The cyclone that changed the course of history

by Peggy Herring
The cyclone that changed the course of history

 “November 12, 1970. No one would ever forget it. Two hundred and fifty miles of coastline on the Bay of Bengal was devastated, a huge V chewed out of the side of the country. Homes, crops, cattle and poultry, everything blown or washed away. To where? It was impossible to say. Though I imagined this place, somewhere to the north, butted up against the Himalayas, where the wind and waves had died down, and a massive pile of wood and metal, clothes, shoes, steel pots, pans, broken dishes, bodies of chickens and cows and goats, family photos, jewellery, school projects and notebooks, dolls, diapers and every single edible thing in the country lay. Cemented together by that distinctive silt that was the soil of East Pakistan.”

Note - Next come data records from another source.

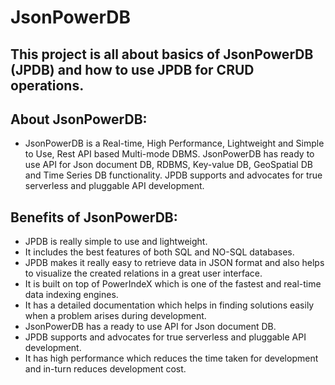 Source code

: # JsonPowerDB
## This project is all about basics of JsonPowerDB (JPDB) and how to use JPDB for CRUD operations.
## About JsonPowerDB:
* JsonPowerDB is a Real-time, High Performance, Lightweight and Simple to Use, Rest API based Multi-mode DBMS. JsonPowerDB has ready to use API for Json document DB, RDBMS, Key-value DB, GeoSpatial DB and Time Series DB functionality. JPDB supports and advocates for true serverless and pluggable API development.
## Benefits of JsonPowerDB:
* JPDB is really simple to use and lightweight.
* It includes the best features of both SQL and NO-SQL databases.
* JPDB makes it really easy to retrieve data in JSON format and also helps to visualize the created relations in a great user interface.
* It is built on top of PowerIndeX which is one of the fastest and real-time data indexing engines.
* It has a detailed documentation which helps in finding solutions easily when a problem arises during development.
* JsonPowerDB has a ready to use API for Json document DB.
* JPDB supports and advocates for true serverless and pluggable API development.
* It has high performance which reduces the time taken for development and in-turn reduces development cost.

- From ‘This Innocent Corner’

 

The deadliest tropical cyclone in world history hit the coast of what is now Bangladesh in the middle of the night nearly forty-five years ago on November 12, 1970.  It is estimated that up to half a million people died.  No one really knows how many – records were not reliable, if they existed at all, and with that huge number of deaths, burial of the bodies was more important than identification and record-keeping.  However, the death toll was most certainly ridiculously miscalculated by the government whose first official estimate was 50 dead.
In total, nearly 3.6 million people were affected by the cyclone.

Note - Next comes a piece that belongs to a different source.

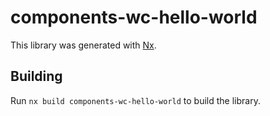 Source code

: # components-wc-hello-world

This library was generated with [Nx](https://nx.dev).

## Building

Run `nx build components-wc-hello-world` to build the library.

The tropical cyclone which had no name is now often referred to as the 1970 Bhola Cyclone (named after the coastal district which was directly in the storm’s path).  The storm sustained winds of 185 km/h – “sustained” means as measured over the course of three minutes – and therefore, is designated a “Category 3” storm.  

There was an early warning system in place.  Meteorologists knew about the storm, and the fact that it was intensifying as it approached the coast.  However, the warnings on radio were restricted to the usual weather reports.  Regular programming was not interrupted.

One reason was a much smaller cyclone that hit the coast on October 23, a mere three weeks earlier.  Radio programming had been interrupted, at-risk areas had been evacuated, and in the end, the storm did not hit with the force that was expected, and only 300 people died.  The authorities probably did not want to repeat this experience.  According to other accounts, the authorities believed everyone had already taken shelter, including the fishermen in the Bay of Bengal, and there was no need to issue further warnings.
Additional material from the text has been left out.